WHAT NEEDS TO BE DONE. For this exercise, copy exactly the lines below from the one with "Factor Receptor Associated" through the one with "El primer equip" and leave out the pictures.

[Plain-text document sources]
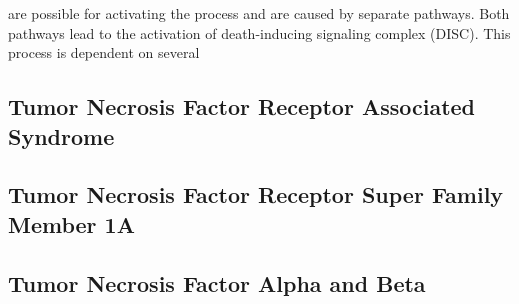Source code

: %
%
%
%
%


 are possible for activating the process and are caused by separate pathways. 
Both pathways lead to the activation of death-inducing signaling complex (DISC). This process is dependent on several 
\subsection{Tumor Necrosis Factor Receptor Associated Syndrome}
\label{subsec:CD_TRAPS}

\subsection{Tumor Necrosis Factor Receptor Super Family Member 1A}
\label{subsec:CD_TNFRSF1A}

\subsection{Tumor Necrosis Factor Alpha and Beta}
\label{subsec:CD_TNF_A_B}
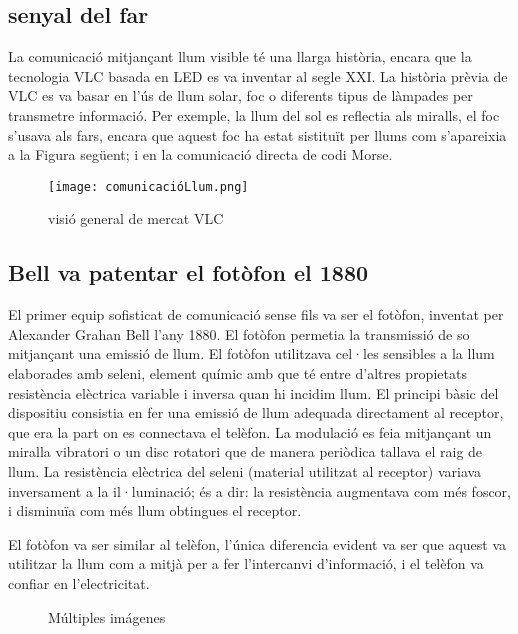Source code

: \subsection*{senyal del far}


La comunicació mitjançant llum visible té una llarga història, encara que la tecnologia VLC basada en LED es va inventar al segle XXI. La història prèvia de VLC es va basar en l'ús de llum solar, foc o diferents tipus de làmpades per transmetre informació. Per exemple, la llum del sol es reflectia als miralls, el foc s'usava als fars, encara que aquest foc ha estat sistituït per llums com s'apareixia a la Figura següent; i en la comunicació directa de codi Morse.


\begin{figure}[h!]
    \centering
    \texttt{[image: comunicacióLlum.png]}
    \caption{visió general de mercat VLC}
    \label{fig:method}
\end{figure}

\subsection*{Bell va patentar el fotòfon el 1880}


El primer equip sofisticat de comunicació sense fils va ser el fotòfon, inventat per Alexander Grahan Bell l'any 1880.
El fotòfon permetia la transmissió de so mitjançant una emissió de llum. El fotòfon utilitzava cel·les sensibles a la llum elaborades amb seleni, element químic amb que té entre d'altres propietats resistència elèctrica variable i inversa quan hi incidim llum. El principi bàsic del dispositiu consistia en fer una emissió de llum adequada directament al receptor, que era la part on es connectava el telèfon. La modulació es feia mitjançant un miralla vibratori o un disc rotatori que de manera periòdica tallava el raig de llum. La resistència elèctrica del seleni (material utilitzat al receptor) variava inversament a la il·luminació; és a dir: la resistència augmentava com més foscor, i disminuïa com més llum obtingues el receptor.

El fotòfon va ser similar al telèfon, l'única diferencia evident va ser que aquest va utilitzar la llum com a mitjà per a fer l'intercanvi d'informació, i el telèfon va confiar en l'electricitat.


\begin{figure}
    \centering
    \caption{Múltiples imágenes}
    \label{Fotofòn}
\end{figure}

--

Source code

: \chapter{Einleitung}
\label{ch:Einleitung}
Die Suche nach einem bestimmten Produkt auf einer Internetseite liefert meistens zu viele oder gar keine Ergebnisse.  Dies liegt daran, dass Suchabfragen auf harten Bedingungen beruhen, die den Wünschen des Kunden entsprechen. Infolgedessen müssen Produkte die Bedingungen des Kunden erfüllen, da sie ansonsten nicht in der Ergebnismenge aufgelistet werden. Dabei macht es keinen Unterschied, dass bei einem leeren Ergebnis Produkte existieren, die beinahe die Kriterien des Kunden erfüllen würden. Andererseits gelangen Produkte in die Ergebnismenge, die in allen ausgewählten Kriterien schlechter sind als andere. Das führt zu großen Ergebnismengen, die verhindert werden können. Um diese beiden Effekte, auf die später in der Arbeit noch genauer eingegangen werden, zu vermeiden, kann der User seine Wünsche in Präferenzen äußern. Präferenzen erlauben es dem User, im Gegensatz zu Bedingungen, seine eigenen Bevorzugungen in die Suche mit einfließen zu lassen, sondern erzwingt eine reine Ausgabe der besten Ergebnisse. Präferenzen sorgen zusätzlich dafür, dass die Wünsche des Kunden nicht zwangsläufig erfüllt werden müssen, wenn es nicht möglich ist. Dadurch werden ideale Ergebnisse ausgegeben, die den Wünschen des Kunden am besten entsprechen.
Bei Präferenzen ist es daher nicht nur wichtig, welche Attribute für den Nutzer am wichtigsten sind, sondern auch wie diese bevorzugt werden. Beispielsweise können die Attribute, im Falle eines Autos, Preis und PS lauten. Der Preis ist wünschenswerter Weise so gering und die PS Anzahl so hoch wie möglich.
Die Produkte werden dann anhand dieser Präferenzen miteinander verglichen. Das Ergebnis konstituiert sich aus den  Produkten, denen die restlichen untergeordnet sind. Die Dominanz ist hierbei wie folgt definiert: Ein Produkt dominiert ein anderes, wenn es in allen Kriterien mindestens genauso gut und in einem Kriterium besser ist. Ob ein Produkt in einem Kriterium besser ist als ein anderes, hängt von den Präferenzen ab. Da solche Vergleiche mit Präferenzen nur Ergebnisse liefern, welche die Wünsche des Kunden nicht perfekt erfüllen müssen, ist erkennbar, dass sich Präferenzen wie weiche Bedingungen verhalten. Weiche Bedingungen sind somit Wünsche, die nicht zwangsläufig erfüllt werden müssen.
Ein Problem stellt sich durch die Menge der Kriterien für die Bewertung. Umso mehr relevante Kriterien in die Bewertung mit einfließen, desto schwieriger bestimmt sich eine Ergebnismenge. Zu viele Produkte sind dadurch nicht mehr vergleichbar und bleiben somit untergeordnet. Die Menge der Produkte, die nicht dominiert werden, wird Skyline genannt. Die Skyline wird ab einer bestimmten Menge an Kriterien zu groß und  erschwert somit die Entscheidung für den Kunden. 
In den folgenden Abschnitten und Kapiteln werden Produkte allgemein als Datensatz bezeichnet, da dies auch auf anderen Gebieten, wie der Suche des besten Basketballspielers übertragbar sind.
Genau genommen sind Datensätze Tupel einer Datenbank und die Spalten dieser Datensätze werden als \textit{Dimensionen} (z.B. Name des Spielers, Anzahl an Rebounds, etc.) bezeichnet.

RESULT OF THE TASK.
\subsection{Tumor Necrosis Factor Receptor Associated Syndrome}
\label{subsec:CD_TRAPS}

\subsection{Tumor Necrosis Factor Receptor Super Family Member 1A}
\label{subsec:CD_TNFRSF1A}

\subsection{Tumor Necrosis Factor Alpha and Beta}
\label{subsec:CD_TNF_A_B}
Source code

: \subsection*{senyal del far}


La comunicació mitjançant llum visible té una llarga història, encara que la tecnologia VLC basada en LED es va inventar al segle XXI. La història prèvia de VLC es va basar en l'ús de llum solar, foc o diferents tipus de làmpades per transmetre informació. Per exemple, la llum del sol es reflectia als miralls, el foc s'usava als fars, encara que aquest foc ha estat sistituït per llums com s'apareixia a la Figura següent; i en la comunicació directa de codi Morse.


\begin{figure}[h!]
    \centering
    \texttt{[image: comunicacióLlum.png]}
    \caption{visió general de mercat VLC}
    \label{fig:method}
\end{figure}

\subsection*{Bell va patentar el fotòfon el 1880}


El primer equip sofisticat de comunicació sense fils va ser el fotòfon, inventat per Alexander Grahan Bell l'any 1880.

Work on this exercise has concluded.